孔子の論語 雍也第六の十八 文質彬彬として然る後に君子なり

孔子の論語の翻訳138回目、雍也第六の十八でござる。

漢文
子曰、質勝文則野、勝質文則史、文質彬彬、然後君子。

書き下し文
子曰わく、質(しつ)、文に勝てば則(すなわ)ち野(や)。文、質に勝てば則ち史(し)。文質(ぶんしつ)彬彬(ひんひん)として然る後に君子なり。

英訳文
Confucius said, “you will be unrefined if you prefer nature to appearance. you will be superficial if you prefer appearance to nature. Gentlemen should have good nature and appearance.”

現代語訳
孔子がおっしゃいました、
「外見にこだわらず内面だけを重んじれば野暮ったくなってしまう。内面にこだわらず外見だけを重んじれば薄っぺらくなってしまう。人格者は内面と外見をバランス良く保たねばならない。」

Translated by へいはちろう

儒学における礼にはとても細かい服装などの規定があるでござるな。ここでいう外見とはそういう意味の外見で、内面も大事だが最低限の外見は礼儀として取り繕うべきだという事でござろうか?

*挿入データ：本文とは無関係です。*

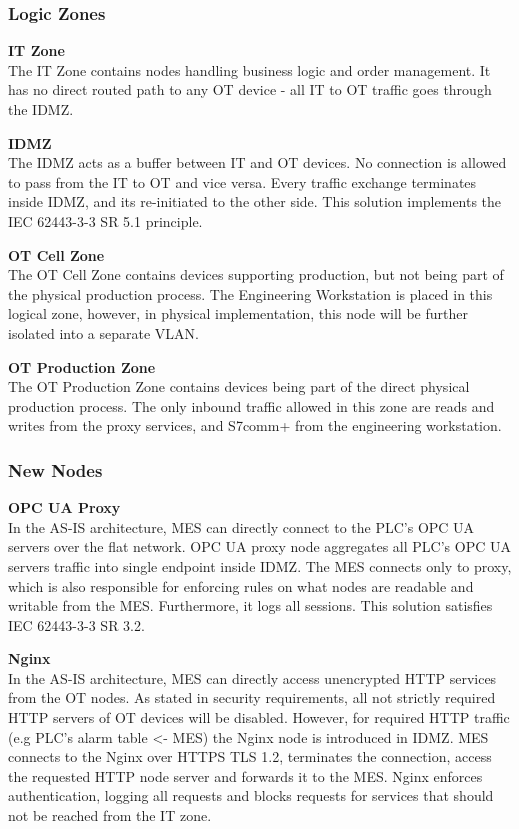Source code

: \documentclass[11pt,a4paper]{article}
\begin{document}
% 
\subsubsection{Logic Zones}
\textbf{IT Zone} \\ The IT Zone contains nodes handling business logic and
order management. It has no direct routed path to any OT device - all IT to OT
traffic goes through the IDMZ.

\textbf{IDMZ} \\ The IDMZ acts as a buffer between IT and OT devices. No
connection is allowed to pass from the IT to OT and vice versa. Every traffic
exchange terminates inside IDMZ, and its re-initiated to the other side. This
solution implements the IEC 62443-3-3 SR 5.1 principle.

\textbf{OT Cell Zone} \\ The OT Cell Zone contains devices supporting
production, but not being part of the physical production process. The
Engineering Workstation is placed in this logical zone, however, in physical
implementation, this node will be further isolated into a separate VLAN.

\textbf{OT Production Zone} \\ The OT Production Zone contains devices being
part of the direct physical production process. The only inbound traffic allowed in
this zone are reads and writes from the proxy services, and S7comm+ from the
engineering workstation.

\subsubsection{New Nodes} 
\textbf{OPC UA Proxy} \\ In the AS-IS architecture,
MES can directly connect to the PLC's OPC UA servers over the flat network. OPC
UA proxy node aggregates all PLC's OPC UA servers traffic into single endpoint
inside IDMZ. The MES connects only to proxy, which is also responsible for
enforcing rules on what nodes are readable and writable from the MES.
Furthermore, it logs all sessions. This solution satisfies IEC 62443-3-3 SR
3.2.

\textbf{Nginx} \\ In the AS-IS architecture, MES can directly access unencrypted
HTTP services from the OT nodes. As stated in security requirements, all not
strictly required HTTP servers of OT devices will be disabled. However, for
required HTTP traffic (e.g PLC's alarm table <- MES) the Nginx node is
introduced in IDMZ. MES connects to the Nginx over HTTPS TLS 1.2, terminates
the connection, access the requested HTTP node server and forwards it to the
MES. Nginx enforces authentication, logging all requests and blocks requests for
services that should not be reached from the IT zone.
\end{document}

確かに極端に外見にこだわらな過ぎるのもいかがかと思うのでござるが、残念ながら雍也第六の五で紹介した原思と子貢のエピソードにもある様に、外見から内面まで判断されてしまう事はしばしばでござるな。

原思は貧しいながらもボロボロの礼服を身にまとって子貢に応対しているので、やはり外見をまったく無視しているわけでなく内面と外見のバランスを保っていたのであり、それを理解できなかった子貢に見る目が無かったと言えるでござろう。

子貢はその事を指摘されて反省するのでござるが、我らが人を見るときにも注意が必要でござるな。